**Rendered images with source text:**
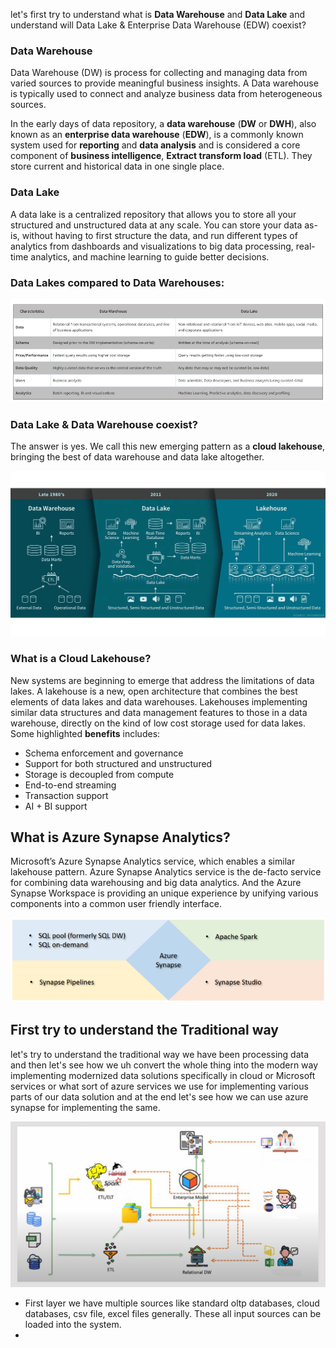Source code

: 
let's first try to understand what is **Data Warehouse** and **Data Lake** and understand will Data Lake & Enterprise Data Warehouse (EDW) coexist?

### Data Warehouse
Data Warehouse (DW) is process for collecting and managing data from varied sources to provide meaningful business insights. A Data warehouse is typically used to connect and analyze business data from heterogeneous sources.

In the early days of data repository, a **data warehouse** (**DW** or **DWH**), also known as an **enterprise data  warehouse** (**EDW**), is a commonly known system used for **reporting** and **data analysis** and is considered a core component of **business intelligence**, **Extract transform load** (ETL). They store current and historical data in one single place.

### Data Lake
A data lake is a centralized repository that allows you to store all your structured and unstructured data at any scale. You can store your data as-is, without having to first structure the data, and run different types of analytics from dashboards and visualizations to big data processing, real-time analytics, and machine learning to guide better decisions.

### Data Lakes compared to Data Warehouses:

![DLDW](https://github.com/gurditsingh/blog/blob/gh-pages/_screenshots/DataLake_DataWarehouse.jpg?raw=true)

### Data Lake & Data Warehouse coexist?
The answer is yes. We call this new emerging pattern as a **cloud lakehouse**, bringing the best of data warehouse and data lake altogether.

![lakehouse](https://github.com/gurditsingh/blog/blob/gh-pages/_screenshots/data-lakehouse.png?raw=true)

### What is a Cloud Lakehouse?
New systems are beginning to emerge that address the limitations of data lakes. A lakehouse is a new, open architecture that combines the best elements of data lakes and data warehouses. Lakehouses implementing similar data structures and data management features to those in a data warehouse, directly on the kind of low cost storage used for data lakes. Some highlighted **benefits** includes:

 - Schema enforcement and governance
 - Support for both structured and unstructured
 - Storage is decoupled from compute
 - End-to-end streaming
 - Transaction support
 - AI + BI support

## What is Azure Synapse Analytics?

Microsoft’s Azure Synapse Analytics service, which enables a similar lakehouse pattern. Azure Synapse Analytics service is the de-facto service for combining data warehousing and big data analytics. And the Azure Synapse Workspace is providing an unique experience by unifying various components into a common user friendly interface.

![synapse](https://github.com/gurditsingh/blog/blob/gh-pages/_screenshots/azure-synapse.png?raw=true)

## First try to understand the Traditional way
let's try to understand the traditional way we have been processing data and then let's see how we uh convert the whole thing into the modern way implementing modernized data solutions specifically in cloud or Microsoft services or what sort of azure services we use for implementing various parts of our data solution and at the end let's see how we can use azure synapse for implementing the same.

![DW](https://github.com/gurditsingh/blog/blob/gh-pages/_screenshots/old-way-DWH.jpg?raw=true)

 - First layer we have multiple sources like standard oltp databases, cloud databases, csv file, excel files generally. These all input sources can be loaded into the system.
 - 

<!--stackedit_data:
eyJoaXN0b3J5IjpbLTk4NDIxMzMxNywxNjMwMzI4ODUzLC0xNT
k1MjkxNTYsLTEyMjYyODA4ODcsLTE0Njk1MTIwMDgsLTE2OTU1
MTA2OTUsMzAzNzgzMjYxLDE0NTM4OTYwMTIsLTIwNTM3NTQ2Mj
csLTIwOTYyMzg5OCwtODA0NTU5MTE2LDU5ODU4MDkxNiwtNjAz
MjA0OTQzLDMwOTE5NDAyMyw5NjkyNjY3NDQsMTgzNzc0NDc4MC
wtMTc3MjIyNTcwNCwtMTY5NDA4MjU2LC0xNjIwNjY3MzI0LC0y
MDI2Nzk1NzEzXX0=
-->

**Exercise goal:**
Wherever the string "true" appears in a line above, copy that line.

**Task output:**
![DLDW](https://github.com/gurditsingh/blog/blob/gh-pages/_screenshots/DataLake_DataWarehouse.jpg?raw=true)
![lakehouse](https://github.com/gurditsingh/blog/blob/gh-pages/_screenshots/data-lakehouse.png?raw=true)
![synapse](https://github.com/gurditsingh/blog/blob/gh-pages/_screenshots/azure-synapse.png?raw=true)
![DW](https://github.com/gurditsingh/blog/blob/gh-pages/_screenshots/old-way-DWH.jpg?raw=true)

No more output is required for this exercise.